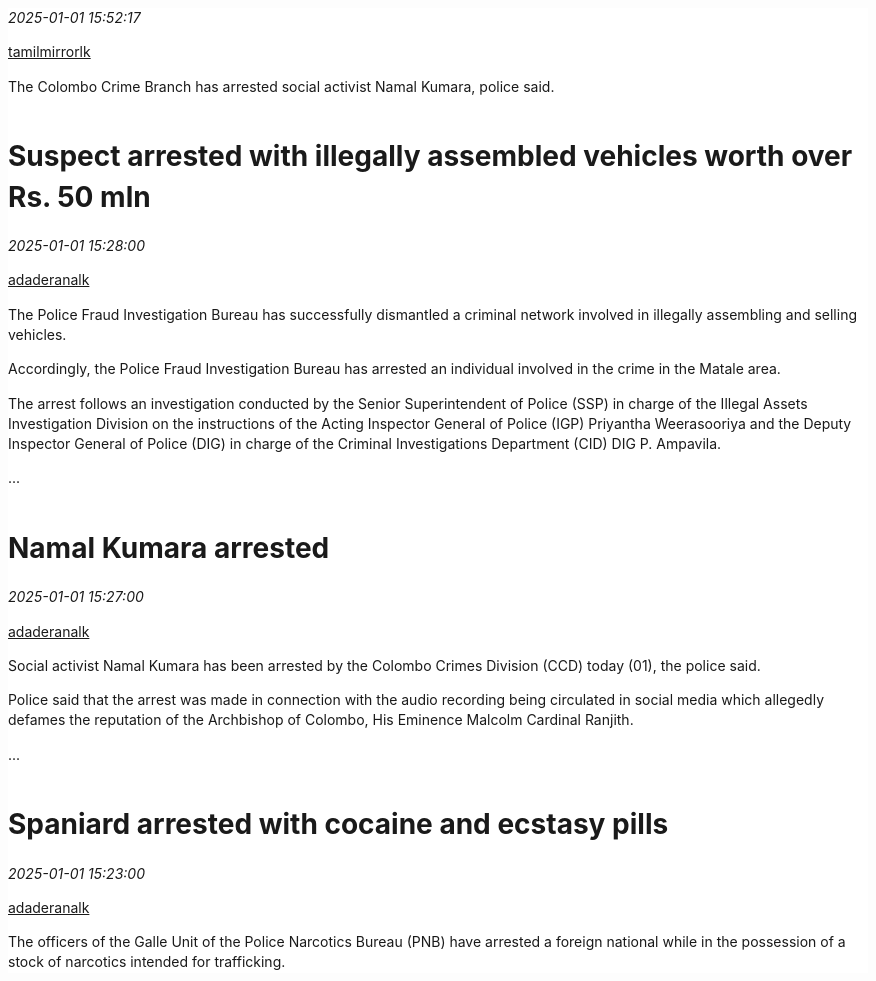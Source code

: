 *2025-01-01 15:52:17*

[tamilmirrorlk](https://www.tamilmirror.lk/செய்திகள்/நாமல்-குமார-கைது/175-349619)

The Colombo Crime Branch has arrested social activist Namal Kumara, police said.



# Suspect arrested with illegally assembled vehicles worth over Rs. 50 mln

*2025-01-01 15:28:00*

[adaderanalk](https://www.adaderana.lk/news/104645/suspect-arrested-with-illegally-assembled-vehicles-worth-over-rs-50-mln)

The Police Fraud Investigation Bureau has successfully dismantled a criminal network involved in illegally assembling and selling vehicles.

Accordingly, the Police Fraud Investigation Bureau has arrested an individual involved in the crime in the Matale area.

The arrest follows an investigation conducted by the Senior Superintendent of Police (SSP) in charge of the Illegal Assets Investigation Division on the instructions of the Acting Inspector General of Police (IGP) Priyantha Weerasooriya and the Deputy Inspector General of Police (DIG) in charge of the Criminal Investigations Department (CID) DIG P. Ampavila.

...



# Namal Kumara arrested

*2025-01-01 15:27:00*

[adaderanalk](https://www.adaderana.lk/news/104644/namal-kumara-arrested)

Social activist Namal Kumara has been arrested by the Colombo Crimes Division (CCD) today (01), the police said.

Police said that the arrest was made in connection with the audio recording being circulated in social media which allegedly defames the reputation of the Archbishop of Colombo, His Eminence Malcolm Cardinal Ranjith.

...



# Spaniard arrested with cocaine and ecstasy pills

*2025-01-01 15:23:00*

[adaderanalk](https://www.adaderana.lk/news/104643/spaniard-arrested-with-cocaine-and-ecstasy-pills)

The officers of the Galle Unit of the Police Narcotics Bureau (PNB) have arrested a foreign national while in the possession of a stock of narcotics intended for trafficking.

## Required action
Lines with "adaderanalk": copy every one of them from the listing above.

## Output of the task
[adaderanalk](https://www.adaderana.lk/news/104645/suspect-arrested-with-illegally-assembled-vehicles-worth-over-rs-50-mln)
[adaderanalk](https://www.adaderana.lk/news/104644/namal-kumara-arrested)
[adaderanalk](https://www.adaderana.lk/news/104643/spaniard-arrested-with-cocaine-and-ecstasy-pills)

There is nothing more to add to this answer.